Talking 'Big Little Lies' and her new true crime drama, 'Trial by Fire.'

Laura Dern calls from the airport. She's just completed a few days of press in New York for her new film, the true crime drama Trial by Fire, and is flying to Los Angeles to finish the press tour. Before that, Dern was out promoting the Sundance biopic J.T. LeRoy and soon after she would begin a press blitz for Big Little Lies' second season. It's understandable, then, why one of the best times to reach her by phone is while she's waiting to board a flight. "I am calling from JFK," Dern tells me with a hushed laugh as not to bother her fellow travelers. "Glamorous JFK!"
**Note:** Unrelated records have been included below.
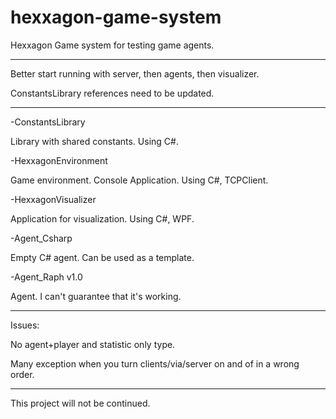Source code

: # hexxagon-game-system
Hexxagon Game system for testing game agents.
***
Better start running with server, then agents, then visualizer.

ConstantsLibrary references need to be updated.
***
-ConstantsLibrary

Library with shared constants. Using C#.

-HexxagonEnvironment

Game environment. Console Application. Using C#, TCPClient.

-HexxagonVisualizer

Application for visualization. Using C#, WPF.

-Agent_Csharp

Empty C# agent. Can be used as a template.

-Agent_Raph v1.0

Agent. I can't guarantee that it's working.
***
Issues:

No agent+player and statistic only type.

Many exception when you turn clients/via/server on and of in a wrong order.
***
This project will not be continued.
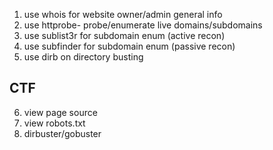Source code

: 1. use whois for website owner/admin general info
2. use httprobe- probe/enumerate live domains/subdomains
3. use sublist3r for subdomain enum (active recon)
4. use subfinder for subdomain enum (passive recon)
5. use dirb on directory busting

<h2> CTF </h2>

6. view page source
7. view robots.txt
8. dirbuster/gobuster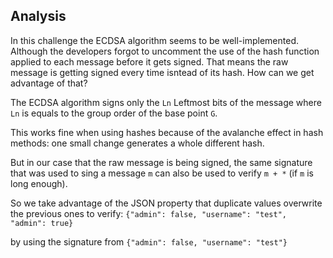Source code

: ## Analysis
In this challenge the ECDSA algorithm seems to be well-implemented. Although the developers forgot to uncomment the use of the hash function applied to each message before it gets signed. That means the raw message is getting signed every time isntead of its hash. How can we get advantage of that?

The ECDSA algorithm signs only the `Ln` Leftmost bits of the message where `Ln` is equals to the group order of the base point `G`.

This works fine when using hashes because of the avalanche effect in hash methods: one small change generates a whole different hash.

But in our case that the raw message is being signed, the same signature that was used to sing a message `m`
can also be used to verify `m + *` (if `m` is long enough).

So we take advantage of the JSON property that duplicate values overwrite the previous ones to verify:
`{"admin": false, "username": "test", "admin": true}` 

by using the signature from  `{"admin": false, "username": "test"}`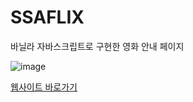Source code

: # SSAFLIX

바닐라 자바스크립트로 구현한 영화 안내 페이지

![image](https://github.com/user-attachments/assets/5f063999-a3f2-4e10-a943-5363c7e4ca41)

<div>
    <a href="https://movie-website-vanilla.vercel.app/">
        웹사이트 바로가기
    </a>
</div>
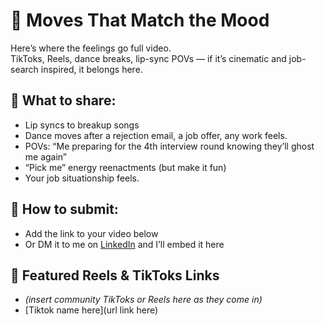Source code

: # 💃 Moves That Match the Mood

Here’s where the feelings go full video.  
TikToks, Reels, dance breaks, lip-sync POVs — if it’s cinematic and job-search inspired, it belongs here.

## 🎥 What to share:
- Lip syncs to breakup songs
- Dance moves after a rejection email, a job offer, any work feels.
- POVs: “Me preparing for the 4th interview round knowing they’ll ghost me again”
- “Pick me” energy reenactments (but make it fun)
- Your job situationship feels.

## 📩 How to submit:
- Add the link to your video below
- Or DM it to me on [LinkedIn](https://linkedin.com/in/YOURHANDLE) and I’ll embed it here

## 🌟 Featured Reels & TikToks Links

- _(insert community TikToks or Reels here as they come in)_
- [Tiktok name here](url link here)
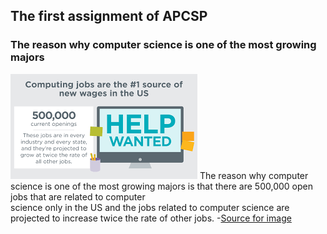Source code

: ## The first assignment of APCSP

### The reason why computer science is one of the most growing majors
![stats_image](https://github.com/taism-ap/first-apcsp-assignment-jeed123456789/blob/master/download.png)
  The reason why computer science is one of the most growing majors is that there are 500,000 open jobs that are related to computer  
  science only in the US and the jobs related to computer science are projected to increase twice the rate of other jobs.
  -[Source for image](https://code.org/promote)
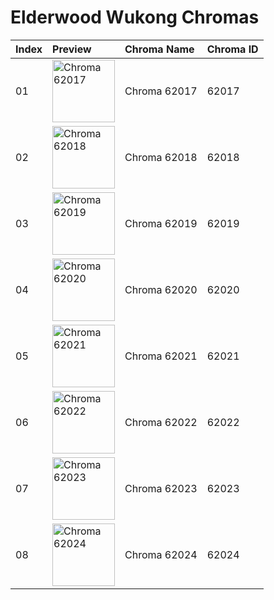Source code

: # Elderwood Wukong Chromas

| Index | Preview | Chroma Name | Chroma ID |
|:---|:---|:---|:---|
| 01 | <img src='https://raw.communitydragon.org/latest/plugins/rcp-be-lol-game-data/global/default/v1/champion-chroma-images/62/62017.png' alt='Chroma 62017' width='100'> | Chroma 62017 | 62017 |
| 02 | <img src='https://raw.communitydragon.org/latest/plugins/rcp-be-lol-game-data/global/default/v1/champion-chroma-images/62/62018.png' alt='Chroma 62018' width='100'> | Chroma 62018 | 62018 |
| 03 | <img src='https://raw.communitydragon.org/latest/plugins/rcp-be-lol-game-data/global/default/v1/champion-chroma-images/62/62019.png' alt='Chroma 62019' width='100'> | Chroma 62019 | 62019 |
| 04 | <img src='https://raw.communitydragon.org/latest/plugins/rcp-be-lol-game-data/global/default/v1/champion-chroma-images/62/62020.png' alt='Chroma 62020' width='100'> | Chroma 62020 | 62020 |
| 05 | <img src='https://raw.communitydragon.org/latest/plugins/rcp-be-lol-game-data/global/default/v1/champion-chroma-images/62/62021.png' alt='Chroma 62021' width='100'> | Chroma 62021 | 62021 |
| 06 | <img src='https://raw.communitydragon.org/latest/plugins/rcp-be-lol-game-data/global/default/v1/champion-chroma-images/62/62022.png' alt='Chroma 62022' width='100'> | Chroma 62022 | 62022 |
| 07 | <img src='https://raw.communitydragon.org/latest/plugins/rcp-be-lol-game-data/global/default/v1/champion-chroma-images/62/62023.png' alt='Chroma 62023' width='100'> | Chroma 62023 | 62023 |
| 08 | <img src='https://raw.communitydragon.org/latest/plugins/rcp-be-lol-game-data/global/default/v1/champion-chroma-images/62/62024.png' alt='Chroma 62024' width='100'> | Chroma 62024 | 62024 |
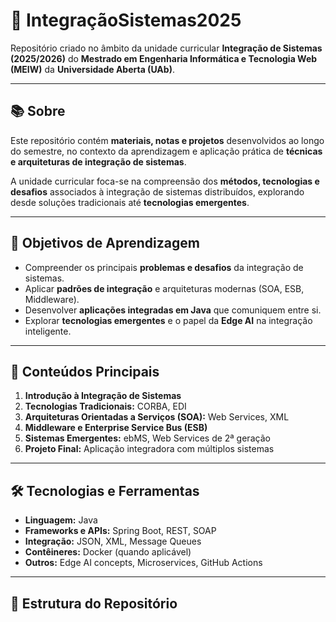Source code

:# 🧩 IntegraçãoSistemas2025

Repositório criado no âmbito da unidade curricular **Integração de Sistemas (2025/2026)** do **Mestrado em Engenharia Informática e Tecnologia Web (MEIW)** da **Universidade Aberta (UAb)**.

---

## 📚 Sobre

Este repositório contém **materiais, notas e projetos** desenvolvidos ao longo do semestre, no contexto da aprendizagem e aplicação prática de **técnicas e arquiteturas de integração de sistemas**.

A unidade curricular foca-se na compreensão dos **métodos, tecnologias e desafios** associados à integração de sistemas distribuídos, explorando desde soluções tradicionais até **tecnologias emergentes**.

---

## 🎯 Objetivos de Aprendizagem

- Compreender os principais **problemas e desafios** da integração de sistemas.  
- Aplicar **padrões de integração** e arquiteturas modernas (SOA, ESB, Middleware).  
- Desenvolver **aplicações integradas em Java** que comuniquem entre si.  
- Explorar **tecnologias emergentes** e o papel da **Edge AI** na integração inteligente.  

---

## 🧠 Conteúdos Principais

1. **Introdução à Integração de Sistemas**
2. **Tecnologias Tradicionais:** CORBA, EDI  
3. **Arquiteturas Orientadas a Serviços (SOA):** Web Services, XML  
4. **Middleware e Enterprise Service Bus (ESB)**
5. **Sistemas Emergentes:** ebMS, Web Services de 2ª geração  
6. **Projeto Final:** Aplicação integradora com múltiplos sistemas

---

## 🛠️ Tecnologias e Ferramentas

- **Linguagem:** Java  
- **Frameworks e APIs:** Spring Boot, REST, SOAP  
- **Integração:** JSON, XML, Message Queues  
- **Contêineres:** Docker (quando aplicável)  
- **Outros:** Edge AI concepts, Microservices, GitHub Actions  

---

## 📂 Estrutura do Repositório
If it seems like the actor, 52, is particularly good at the press facet of her job -- of being as winning as she is open, of a transparent gameness in every interview -- it's because she does genuinely enjoy it. "Actors, we're in the art of trying to figure it all out and talk about things that mean something to us and that we think hold value," she says. "In the current state of things, I think we would be considered one team, and it's a team that I really like being a member of. And so I really enjoy and admire and am inspired by journalism so deeply."

As it were, journalism is also what led Dern to her role in Trial by Fire. The film began with a New Yorker article by David Grann about the controversial 2004 execution of Cameron Todd Willingham (played onscreen by Jack O'Connell). Dern portrays the playwright Elizabeth Gilbert (not Elizabeth Gilbert of Eat, Pray, Love fame), who became an unlikely advocate for Willingham while he was on death row.

"I knew that she would have a very particular kind of soulfulness and a very particular kind of empathy that she would draw upon for this part," director Ed Zwick tells ET. "I knew that she would surprise me, that she would let things happen to her that weren't planned." And regardless of how in-demand Dern may be, Zwick says it didn't require much to convince her to sign on to his movie. "I know for others it may have been hard, for me it was ridiculously easy. I asked and she said yes."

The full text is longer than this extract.